## Assignment
Up to and including the line with "## Description", please reproduce the lines below exactly, beginning with the first.

## Given records
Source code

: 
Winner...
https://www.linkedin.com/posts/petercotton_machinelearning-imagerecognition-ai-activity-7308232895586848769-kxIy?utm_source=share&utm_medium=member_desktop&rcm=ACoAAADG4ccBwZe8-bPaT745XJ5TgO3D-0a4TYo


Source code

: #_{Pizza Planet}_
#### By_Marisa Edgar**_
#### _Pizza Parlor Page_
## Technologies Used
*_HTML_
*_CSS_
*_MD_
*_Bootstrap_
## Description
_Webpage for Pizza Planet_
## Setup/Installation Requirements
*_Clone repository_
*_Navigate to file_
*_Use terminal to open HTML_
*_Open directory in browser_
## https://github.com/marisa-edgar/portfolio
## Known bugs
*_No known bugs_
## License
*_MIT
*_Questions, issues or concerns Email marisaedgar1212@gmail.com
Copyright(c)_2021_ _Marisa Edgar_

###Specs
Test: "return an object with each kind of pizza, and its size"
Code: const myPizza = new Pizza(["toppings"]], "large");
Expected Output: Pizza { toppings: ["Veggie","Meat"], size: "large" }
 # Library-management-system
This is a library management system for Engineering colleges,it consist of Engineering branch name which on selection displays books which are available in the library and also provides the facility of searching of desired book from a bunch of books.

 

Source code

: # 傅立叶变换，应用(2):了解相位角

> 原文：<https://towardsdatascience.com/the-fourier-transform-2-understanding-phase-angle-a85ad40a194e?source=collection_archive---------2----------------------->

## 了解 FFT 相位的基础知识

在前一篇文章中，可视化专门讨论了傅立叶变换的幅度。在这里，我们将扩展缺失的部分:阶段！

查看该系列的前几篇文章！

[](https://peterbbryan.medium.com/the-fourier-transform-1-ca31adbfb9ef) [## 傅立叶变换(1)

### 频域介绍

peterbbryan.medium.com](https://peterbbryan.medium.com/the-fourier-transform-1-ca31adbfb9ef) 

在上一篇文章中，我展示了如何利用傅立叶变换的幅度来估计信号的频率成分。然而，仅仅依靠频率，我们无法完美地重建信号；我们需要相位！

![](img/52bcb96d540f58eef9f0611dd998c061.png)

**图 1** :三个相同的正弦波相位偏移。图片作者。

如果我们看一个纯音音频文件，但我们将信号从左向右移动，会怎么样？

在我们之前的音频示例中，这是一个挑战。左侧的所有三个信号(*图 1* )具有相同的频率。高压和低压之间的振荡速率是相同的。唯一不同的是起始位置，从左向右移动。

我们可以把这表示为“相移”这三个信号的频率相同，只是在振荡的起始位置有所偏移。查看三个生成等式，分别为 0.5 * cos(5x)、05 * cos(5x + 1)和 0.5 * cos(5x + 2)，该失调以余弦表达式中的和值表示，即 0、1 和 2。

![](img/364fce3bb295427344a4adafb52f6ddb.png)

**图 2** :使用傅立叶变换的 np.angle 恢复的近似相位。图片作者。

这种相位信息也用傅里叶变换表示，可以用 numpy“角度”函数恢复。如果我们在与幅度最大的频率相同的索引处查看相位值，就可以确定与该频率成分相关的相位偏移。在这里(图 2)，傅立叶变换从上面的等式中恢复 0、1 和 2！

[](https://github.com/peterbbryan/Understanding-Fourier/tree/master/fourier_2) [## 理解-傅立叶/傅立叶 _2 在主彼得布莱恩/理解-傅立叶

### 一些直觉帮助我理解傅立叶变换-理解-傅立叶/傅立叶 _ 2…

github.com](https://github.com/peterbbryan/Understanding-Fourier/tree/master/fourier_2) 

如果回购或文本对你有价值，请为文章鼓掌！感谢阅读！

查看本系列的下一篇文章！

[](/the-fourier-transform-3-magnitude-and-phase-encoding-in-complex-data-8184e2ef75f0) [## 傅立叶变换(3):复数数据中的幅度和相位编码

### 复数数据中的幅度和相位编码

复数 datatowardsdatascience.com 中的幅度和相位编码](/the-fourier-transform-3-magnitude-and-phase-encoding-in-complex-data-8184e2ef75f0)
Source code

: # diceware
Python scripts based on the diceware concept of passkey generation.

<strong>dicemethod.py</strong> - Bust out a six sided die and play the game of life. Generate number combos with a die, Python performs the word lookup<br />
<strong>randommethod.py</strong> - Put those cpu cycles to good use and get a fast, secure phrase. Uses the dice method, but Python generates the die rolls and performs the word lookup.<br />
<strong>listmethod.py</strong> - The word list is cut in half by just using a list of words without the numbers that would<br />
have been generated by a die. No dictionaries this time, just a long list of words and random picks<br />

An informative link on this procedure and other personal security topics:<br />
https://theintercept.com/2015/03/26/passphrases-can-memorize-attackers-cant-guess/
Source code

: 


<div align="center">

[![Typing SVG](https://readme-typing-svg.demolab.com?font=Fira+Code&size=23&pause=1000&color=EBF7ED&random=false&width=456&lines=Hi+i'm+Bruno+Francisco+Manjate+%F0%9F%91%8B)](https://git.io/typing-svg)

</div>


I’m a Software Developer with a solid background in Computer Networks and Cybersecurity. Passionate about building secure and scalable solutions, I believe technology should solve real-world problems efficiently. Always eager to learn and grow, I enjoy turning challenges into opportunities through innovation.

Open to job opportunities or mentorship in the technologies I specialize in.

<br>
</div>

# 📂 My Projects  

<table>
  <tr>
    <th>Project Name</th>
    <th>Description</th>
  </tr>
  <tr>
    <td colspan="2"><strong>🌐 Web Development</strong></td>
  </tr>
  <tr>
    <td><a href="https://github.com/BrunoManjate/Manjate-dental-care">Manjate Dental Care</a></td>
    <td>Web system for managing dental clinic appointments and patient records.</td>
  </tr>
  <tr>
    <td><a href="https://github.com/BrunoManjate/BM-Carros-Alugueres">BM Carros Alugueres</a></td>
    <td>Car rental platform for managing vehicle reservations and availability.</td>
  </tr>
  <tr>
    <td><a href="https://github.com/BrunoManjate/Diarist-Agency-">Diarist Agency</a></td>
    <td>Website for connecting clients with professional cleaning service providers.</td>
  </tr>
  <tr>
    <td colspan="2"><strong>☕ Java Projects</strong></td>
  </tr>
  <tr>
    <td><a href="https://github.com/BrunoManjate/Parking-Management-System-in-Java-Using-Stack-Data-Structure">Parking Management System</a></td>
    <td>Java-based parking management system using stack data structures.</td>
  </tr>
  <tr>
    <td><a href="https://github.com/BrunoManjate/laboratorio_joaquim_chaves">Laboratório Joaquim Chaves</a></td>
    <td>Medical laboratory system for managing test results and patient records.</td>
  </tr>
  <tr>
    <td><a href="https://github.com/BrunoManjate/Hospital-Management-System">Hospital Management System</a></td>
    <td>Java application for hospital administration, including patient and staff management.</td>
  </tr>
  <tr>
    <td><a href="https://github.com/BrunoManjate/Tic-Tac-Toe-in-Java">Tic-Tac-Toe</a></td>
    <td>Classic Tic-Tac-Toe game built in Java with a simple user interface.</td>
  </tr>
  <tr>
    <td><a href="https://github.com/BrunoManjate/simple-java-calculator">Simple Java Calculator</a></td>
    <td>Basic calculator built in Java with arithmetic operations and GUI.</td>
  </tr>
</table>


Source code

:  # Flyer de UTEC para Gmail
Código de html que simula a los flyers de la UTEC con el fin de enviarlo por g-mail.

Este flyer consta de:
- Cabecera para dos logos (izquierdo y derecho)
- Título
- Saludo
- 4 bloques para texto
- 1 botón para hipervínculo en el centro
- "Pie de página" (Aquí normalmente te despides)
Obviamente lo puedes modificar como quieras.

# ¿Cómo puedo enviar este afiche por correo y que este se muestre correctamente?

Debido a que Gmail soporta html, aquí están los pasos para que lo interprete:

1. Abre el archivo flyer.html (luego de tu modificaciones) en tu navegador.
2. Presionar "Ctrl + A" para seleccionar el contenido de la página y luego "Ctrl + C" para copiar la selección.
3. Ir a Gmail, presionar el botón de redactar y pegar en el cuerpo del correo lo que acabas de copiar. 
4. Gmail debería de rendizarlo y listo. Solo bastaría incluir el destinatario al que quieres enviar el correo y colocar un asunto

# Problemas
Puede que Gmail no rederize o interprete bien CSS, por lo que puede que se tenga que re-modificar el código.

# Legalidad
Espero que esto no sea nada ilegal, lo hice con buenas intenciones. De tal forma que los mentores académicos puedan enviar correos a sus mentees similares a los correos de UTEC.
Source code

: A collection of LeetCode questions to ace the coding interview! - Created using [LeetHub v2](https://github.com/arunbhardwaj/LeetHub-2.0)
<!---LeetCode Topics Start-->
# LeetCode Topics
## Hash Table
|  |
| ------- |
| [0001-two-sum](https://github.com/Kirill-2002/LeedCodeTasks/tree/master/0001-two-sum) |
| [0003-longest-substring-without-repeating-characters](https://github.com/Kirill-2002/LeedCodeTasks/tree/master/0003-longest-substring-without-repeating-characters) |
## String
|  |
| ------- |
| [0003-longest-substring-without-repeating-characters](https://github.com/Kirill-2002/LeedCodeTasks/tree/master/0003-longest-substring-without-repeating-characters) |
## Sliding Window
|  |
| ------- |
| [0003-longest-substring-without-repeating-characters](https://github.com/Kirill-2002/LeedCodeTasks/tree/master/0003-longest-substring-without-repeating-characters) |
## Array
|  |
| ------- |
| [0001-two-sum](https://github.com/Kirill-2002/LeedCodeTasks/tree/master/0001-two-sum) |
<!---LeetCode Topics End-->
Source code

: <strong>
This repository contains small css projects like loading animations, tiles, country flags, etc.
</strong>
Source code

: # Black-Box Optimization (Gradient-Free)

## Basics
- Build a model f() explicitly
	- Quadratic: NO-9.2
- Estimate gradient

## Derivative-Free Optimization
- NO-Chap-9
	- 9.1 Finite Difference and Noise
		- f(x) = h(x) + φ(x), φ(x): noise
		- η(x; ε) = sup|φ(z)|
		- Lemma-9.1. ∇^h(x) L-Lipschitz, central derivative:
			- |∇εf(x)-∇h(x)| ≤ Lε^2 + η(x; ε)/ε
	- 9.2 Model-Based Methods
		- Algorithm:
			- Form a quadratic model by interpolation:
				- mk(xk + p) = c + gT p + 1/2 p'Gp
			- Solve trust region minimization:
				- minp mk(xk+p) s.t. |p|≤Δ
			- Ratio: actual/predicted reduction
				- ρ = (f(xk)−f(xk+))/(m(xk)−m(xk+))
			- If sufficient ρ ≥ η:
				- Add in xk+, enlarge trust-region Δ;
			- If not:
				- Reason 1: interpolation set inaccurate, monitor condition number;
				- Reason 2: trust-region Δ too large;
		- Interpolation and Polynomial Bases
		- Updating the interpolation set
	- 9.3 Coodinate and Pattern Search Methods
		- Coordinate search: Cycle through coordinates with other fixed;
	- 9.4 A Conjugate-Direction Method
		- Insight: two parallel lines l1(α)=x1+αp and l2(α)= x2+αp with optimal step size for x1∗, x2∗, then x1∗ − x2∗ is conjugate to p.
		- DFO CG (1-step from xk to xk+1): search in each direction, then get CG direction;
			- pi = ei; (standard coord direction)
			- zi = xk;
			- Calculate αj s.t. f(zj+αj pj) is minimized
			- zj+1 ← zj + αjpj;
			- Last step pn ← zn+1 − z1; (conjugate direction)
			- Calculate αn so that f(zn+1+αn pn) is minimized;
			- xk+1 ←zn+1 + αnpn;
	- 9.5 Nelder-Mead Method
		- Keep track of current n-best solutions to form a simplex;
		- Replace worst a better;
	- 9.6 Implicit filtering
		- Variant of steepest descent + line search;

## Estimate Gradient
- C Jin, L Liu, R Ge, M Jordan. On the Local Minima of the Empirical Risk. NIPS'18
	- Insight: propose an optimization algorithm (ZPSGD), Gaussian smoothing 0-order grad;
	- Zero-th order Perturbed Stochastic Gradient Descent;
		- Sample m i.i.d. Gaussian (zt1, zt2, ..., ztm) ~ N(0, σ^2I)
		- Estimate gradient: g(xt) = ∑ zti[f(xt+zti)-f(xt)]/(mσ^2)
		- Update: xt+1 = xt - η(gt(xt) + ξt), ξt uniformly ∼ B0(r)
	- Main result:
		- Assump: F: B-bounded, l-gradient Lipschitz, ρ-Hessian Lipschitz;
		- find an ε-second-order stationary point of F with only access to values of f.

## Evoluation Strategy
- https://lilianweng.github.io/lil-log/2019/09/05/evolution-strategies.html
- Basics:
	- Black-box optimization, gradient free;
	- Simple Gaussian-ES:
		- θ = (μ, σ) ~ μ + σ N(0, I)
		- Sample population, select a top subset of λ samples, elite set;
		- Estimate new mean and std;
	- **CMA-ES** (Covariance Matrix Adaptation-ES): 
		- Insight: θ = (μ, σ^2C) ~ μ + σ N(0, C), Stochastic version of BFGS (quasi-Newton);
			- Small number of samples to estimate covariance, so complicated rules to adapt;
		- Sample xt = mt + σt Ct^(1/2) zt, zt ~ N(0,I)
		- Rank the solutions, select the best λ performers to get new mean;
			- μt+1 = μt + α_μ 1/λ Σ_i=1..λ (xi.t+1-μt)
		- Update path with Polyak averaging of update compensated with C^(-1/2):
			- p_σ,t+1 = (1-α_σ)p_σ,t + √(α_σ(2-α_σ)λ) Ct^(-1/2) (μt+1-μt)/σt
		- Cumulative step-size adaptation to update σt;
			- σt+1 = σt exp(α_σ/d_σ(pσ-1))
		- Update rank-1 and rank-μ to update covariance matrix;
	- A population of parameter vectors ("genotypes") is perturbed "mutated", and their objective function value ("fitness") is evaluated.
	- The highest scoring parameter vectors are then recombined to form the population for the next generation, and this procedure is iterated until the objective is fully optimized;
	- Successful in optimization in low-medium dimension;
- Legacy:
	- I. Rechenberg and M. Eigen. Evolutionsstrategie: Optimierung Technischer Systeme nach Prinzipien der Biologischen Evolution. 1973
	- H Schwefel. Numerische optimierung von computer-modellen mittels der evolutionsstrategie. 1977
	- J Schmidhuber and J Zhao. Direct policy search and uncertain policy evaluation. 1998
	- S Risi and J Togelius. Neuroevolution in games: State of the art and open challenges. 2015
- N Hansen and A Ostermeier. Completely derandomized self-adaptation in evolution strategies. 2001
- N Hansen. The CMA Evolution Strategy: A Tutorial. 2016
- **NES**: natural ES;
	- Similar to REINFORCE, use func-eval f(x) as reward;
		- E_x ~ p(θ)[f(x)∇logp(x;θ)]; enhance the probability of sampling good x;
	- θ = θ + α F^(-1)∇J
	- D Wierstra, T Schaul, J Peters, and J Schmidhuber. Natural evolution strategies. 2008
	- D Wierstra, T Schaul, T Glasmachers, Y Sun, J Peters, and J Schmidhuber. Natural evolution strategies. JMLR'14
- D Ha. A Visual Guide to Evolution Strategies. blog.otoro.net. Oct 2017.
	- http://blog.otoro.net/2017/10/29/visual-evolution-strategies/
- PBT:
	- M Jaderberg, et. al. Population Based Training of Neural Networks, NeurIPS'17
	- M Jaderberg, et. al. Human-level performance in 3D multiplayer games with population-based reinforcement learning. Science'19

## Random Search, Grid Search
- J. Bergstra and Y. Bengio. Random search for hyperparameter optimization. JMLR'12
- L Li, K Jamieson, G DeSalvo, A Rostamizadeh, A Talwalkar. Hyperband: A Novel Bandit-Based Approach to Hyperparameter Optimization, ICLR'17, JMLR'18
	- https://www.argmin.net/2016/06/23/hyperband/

## Exercise output
Source code

: 
Winner...
https://www.linkedin.com/posts/petercotton_machinelearning-imagerecognition-ai-activity-7308232895586848769-kxIy?utm_source=share&utm_medium=member_desktop&rcm=ACoAAADG4ccBwZe8-bPaT745XJ5TgO3D-0a4TYo


Source code

: #_{Pizza Planet}_
#### By_Marisa Edgar**_
#### _Pizza Parlor Page_
## Technologies Used
*_HTML_
*_CSS_
*_MD_
*_Bootstrap_
## Description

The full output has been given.